A helper function exists in scikit-learn which validates a scalar value: sklearn.utils.check_scalar documentation. 
It is used to validate parameters of classes (and functions). Most of the current classes in scikit-learn do not use this helper function.  We want to refactor the code so that it does use this standard helper function. Utilizing this helper function will help to get consistent error types and messages.
Steps
Below, I go through an example, step by step.
Go to working directory
pwd
▶ pwd
/Users/reshamashaikh/software-build/scikit-learn
(base) 
~/software-build/scikit-learn  main ✔    
Activate virtual environment
conda activate sklearndev
▶ conda activate sklearndev
(sklearndev) 
~/software-build/scikit-learn  main ✔    
Sync local repo with the GitHub repo, main branch
git pull upstream main
git push origin main
▶ git pull upstream main
From github.com:scikit-learn/scikit-learn
 * branch                main       -> FETCH_HEAD
Already up to date.
(sklearndev) 
~/software-build/scikit-learn  main ✔                                                                    1d  
▶ git push origin main
Everything up-to-date
(sklearndev) 
~/software-build/scikit-learn  main ✔                                                                    1d  
▶ 
Create a new working branch, from main branch
git checkout main
git checkout -b xscalar_glm
▶ git checkout main
Already on 'main'
Your branch is up to date with 'origin/main'.
(sklearndev) 
~/software-build/scikit-learn  main ✔                                                                    1d  
▶ git checkout -b xscalar_glm
Switched to a new branch 'xscalar_glm'
(sklearndev) 
~/software-build/scikit-learn  xscalar_glm ✔                                                             1d  
▶ 
Identify a class to implement check_scalar function
To find an algorithm which may need to implement check_scalar function, I searched the repo scikit-learn/scikit-learn for max_iter, as a start. I found a constructor that has scalar numeric as parameters.
I found:
- File: sklearn/linear_model/glm.py
- Associated test: sklearn/linear_model/_glm/tests/test_glm.py
Identify the scalar numeric parameters
For glm.py, I found four classes in the file:
- GeneralizedLinearRegressor
- PoissonRegressor
- GammaRegressor
- TweedieRegressor
I will begin work on the first one, GeneralizedLinearRegressor. Also, for each I will look at minimum and maximum values. If minimum and maximum values are missing, I will add them, as well as the boundary conditions.

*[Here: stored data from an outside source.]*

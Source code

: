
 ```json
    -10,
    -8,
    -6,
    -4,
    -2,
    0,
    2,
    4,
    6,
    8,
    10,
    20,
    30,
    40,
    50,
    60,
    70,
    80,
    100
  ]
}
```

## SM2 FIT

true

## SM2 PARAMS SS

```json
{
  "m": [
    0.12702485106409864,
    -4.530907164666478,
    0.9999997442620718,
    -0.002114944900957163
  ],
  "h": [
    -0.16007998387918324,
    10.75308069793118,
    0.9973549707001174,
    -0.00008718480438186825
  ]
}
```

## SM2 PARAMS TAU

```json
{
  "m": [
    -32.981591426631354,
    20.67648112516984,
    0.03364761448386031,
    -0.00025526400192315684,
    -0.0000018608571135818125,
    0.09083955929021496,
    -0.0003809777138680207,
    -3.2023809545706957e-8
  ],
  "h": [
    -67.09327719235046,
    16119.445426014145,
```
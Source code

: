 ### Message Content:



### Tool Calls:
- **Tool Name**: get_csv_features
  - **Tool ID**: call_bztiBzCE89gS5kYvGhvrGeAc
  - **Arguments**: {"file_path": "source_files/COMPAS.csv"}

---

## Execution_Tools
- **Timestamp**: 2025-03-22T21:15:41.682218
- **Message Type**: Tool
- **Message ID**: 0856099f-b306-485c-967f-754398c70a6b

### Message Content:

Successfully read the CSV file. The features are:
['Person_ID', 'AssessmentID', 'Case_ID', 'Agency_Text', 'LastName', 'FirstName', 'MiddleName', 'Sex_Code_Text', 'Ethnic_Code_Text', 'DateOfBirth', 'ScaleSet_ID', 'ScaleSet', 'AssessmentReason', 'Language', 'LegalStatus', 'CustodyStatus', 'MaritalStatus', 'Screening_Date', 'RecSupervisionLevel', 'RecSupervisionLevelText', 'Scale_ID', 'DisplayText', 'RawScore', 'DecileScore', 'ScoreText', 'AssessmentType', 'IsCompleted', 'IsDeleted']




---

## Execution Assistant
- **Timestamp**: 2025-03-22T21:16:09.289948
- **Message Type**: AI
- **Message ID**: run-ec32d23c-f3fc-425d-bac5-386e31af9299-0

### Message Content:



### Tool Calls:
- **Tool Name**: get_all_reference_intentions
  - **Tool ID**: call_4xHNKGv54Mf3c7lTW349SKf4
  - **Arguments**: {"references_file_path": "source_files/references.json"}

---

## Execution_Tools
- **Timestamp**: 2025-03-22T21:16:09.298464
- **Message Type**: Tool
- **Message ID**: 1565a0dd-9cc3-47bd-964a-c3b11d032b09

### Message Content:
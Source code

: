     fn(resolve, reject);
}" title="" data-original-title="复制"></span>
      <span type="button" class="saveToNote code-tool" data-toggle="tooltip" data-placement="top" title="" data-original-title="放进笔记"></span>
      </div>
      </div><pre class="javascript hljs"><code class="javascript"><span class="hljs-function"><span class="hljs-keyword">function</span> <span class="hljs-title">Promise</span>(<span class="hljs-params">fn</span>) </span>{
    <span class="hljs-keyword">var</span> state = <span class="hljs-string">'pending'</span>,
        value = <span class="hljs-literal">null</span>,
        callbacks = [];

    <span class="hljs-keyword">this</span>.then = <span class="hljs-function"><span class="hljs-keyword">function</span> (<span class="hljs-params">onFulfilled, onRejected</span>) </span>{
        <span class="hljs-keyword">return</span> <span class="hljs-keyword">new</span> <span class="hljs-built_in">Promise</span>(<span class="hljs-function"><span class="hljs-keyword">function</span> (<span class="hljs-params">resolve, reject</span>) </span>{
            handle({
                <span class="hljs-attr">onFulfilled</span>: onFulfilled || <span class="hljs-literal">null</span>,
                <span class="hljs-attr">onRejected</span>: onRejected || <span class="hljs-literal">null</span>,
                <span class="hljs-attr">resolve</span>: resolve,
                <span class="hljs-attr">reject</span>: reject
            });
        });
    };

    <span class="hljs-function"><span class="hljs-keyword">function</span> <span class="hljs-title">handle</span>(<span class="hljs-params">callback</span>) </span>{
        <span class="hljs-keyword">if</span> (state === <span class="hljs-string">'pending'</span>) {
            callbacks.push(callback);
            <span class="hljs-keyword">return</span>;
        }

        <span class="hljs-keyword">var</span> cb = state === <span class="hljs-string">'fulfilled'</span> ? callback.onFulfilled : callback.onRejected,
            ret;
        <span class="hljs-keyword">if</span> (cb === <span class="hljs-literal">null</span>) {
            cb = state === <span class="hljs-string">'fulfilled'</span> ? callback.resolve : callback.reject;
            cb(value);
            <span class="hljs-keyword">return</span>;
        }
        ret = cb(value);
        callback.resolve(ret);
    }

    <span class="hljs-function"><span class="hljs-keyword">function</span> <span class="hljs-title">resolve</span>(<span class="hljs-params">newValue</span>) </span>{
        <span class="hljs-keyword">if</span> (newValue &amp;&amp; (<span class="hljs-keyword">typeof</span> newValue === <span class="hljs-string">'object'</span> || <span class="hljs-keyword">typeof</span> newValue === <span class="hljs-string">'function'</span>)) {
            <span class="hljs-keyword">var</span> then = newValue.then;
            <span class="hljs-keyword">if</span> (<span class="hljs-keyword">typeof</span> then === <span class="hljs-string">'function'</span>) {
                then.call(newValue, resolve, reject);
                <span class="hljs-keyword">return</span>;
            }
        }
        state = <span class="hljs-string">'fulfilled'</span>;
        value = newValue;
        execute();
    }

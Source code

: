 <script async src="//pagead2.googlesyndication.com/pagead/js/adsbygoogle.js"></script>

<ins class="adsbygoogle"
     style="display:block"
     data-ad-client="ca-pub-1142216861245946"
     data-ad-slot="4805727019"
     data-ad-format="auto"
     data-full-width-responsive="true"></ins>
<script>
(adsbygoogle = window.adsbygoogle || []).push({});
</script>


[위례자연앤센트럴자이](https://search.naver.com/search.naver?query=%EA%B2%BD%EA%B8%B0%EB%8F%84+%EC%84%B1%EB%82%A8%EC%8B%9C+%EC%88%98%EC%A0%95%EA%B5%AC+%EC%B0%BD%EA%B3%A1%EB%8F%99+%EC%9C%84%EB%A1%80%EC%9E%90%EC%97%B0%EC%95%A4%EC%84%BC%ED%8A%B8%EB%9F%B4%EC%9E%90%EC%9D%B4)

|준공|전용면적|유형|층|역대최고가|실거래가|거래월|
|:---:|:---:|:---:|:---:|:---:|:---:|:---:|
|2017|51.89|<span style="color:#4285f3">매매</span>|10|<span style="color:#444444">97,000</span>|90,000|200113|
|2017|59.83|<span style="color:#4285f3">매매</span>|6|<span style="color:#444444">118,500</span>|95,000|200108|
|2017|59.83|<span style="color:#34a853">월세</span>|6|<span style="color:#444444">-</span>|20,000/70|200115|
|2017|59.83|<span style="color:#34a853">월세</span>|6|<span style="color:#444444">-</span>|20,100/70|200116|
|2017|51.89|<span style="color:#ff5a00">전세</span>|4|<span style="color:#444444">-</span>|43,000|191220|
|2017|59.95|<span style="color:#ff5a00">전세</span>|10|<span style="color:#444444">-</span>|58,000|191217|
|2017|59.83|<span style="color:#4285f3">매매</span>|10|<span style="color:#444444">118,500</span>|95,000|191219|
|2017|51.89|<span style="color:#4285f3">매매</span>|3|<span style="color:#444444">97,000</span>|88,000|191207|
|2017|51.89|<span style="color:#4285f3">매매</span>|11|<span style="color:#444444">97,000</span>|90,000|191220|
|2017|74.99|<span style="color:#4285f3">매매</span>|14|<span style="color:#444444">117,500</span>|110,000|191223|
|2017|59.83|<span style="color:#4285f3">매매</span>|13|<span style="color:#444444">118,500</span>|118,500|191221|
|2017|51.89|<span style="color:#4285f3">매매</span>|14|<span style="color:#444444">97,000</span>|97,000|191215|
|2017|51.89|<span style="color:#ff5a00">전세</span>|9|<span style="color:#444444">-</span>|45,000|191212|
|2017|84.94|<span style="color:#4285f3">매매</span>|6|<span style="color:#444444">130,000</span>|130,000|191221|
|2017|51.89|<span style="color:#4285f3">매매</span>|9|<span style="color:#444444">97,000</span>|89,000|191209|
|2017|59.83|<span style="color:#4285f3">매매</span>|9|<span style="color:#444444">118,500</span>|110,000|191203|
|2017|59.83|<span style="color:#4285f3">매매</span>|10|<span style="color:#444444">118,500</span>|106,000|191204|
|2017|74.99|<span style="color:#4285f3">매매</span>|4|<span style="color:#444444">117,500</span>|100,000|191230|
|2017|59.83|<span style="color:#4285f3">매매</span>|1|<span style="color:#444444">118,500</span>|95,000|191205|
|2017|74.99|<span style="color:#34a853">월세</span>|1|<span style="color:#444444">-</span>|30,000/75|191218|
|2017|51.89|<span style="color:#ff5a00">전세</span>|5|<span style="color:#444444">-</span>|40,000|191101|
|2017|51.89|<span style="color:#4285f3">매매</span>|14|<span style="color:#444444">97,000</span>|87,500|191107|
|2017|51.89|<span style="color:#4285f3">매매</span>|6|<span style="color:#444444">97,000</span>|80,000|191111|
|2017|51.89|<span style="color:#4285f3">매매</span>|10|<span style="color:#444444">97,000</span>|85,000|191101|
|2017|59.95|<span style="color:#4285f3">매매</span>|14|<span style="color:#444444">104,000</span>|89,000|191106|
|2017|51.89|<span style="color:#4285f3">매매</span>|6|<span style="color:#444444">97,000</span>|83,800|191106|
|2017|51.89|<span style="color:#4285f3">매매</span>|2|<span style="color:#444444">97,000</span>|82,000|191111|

Within the class GeneralizedLinearRegressor, I identify the following scalar numeric parameters:
- alpha, value range:- [0.0, inf)
- max_iter, value range:- [1, inf)
- tol, value range:- (0.0, inf)
- verbose, value range:- [1, inf)
Tests
Tests and validation
Parameter validation checks are added in order to catch any invalid parameter values passed into the estimator before the algorithm is run. If no parameter validation exists, we are left to the mercy of the algorithm. For instance, if the algorithm receives a negative number for maximum number of iterations, it will break.
Sklearn has thorough validation checks. With the use of the helper function, check_scalar, these validation checks can be refactored for greater consistency and readability.
Tests are added to make sure that parameter validation checks behave correctly. In the case of creating tests for check_scalar, the tests check that the check_scalar validation raises a ValueError or a TypeError where appropriate, and that the error message returned is as expected.
If no tests exists for the parameter validation, add tests. Note that even if the tests do not exist, the validation definitely does.
See if tests exists
In the file test_glm.py, I see the following test exists. It checks 5 possible inputs, but has only one ValueError error message:
@pytest.mark.parametrize("max_iter", ["not a number", 0, -1, 5.5, [1]])
def test_glm_max_iter_argument(max_iter):
    """Test GLM for invalid max_iter argument."""
    y = np.array([1, 2])
    X = np.array([[1], [2]])
    glm = GeneralizedLinearRegressor(max_iter=max_iter)
    with pytest.raises(ValueError, match="must be a positive integer"):
        glm.fit(X, y)
In this case, these are invalid values for max_iter: ["not a number", 0, -1, 5.5, [1]]
- “not a number”: invalid type (string), should be integer
- 5.5: invalid type (float), should be integer
- [1]: invalid type (list), should be integer
- 0: iterations should be > 0
- -1: iterations should be > 0
So, here we have 5 tests to run. And, our tests should give informative error messages.
In the glm.py file, I temporarily comment out whatever checks exist for valid values (validation) of max_iter.
        # if not isinstance(self.max_iter, numbers.Integral) or self.max_iter <= 0:
        #     raise ValueError(
        #         "Maximum number of iteration must be a positive "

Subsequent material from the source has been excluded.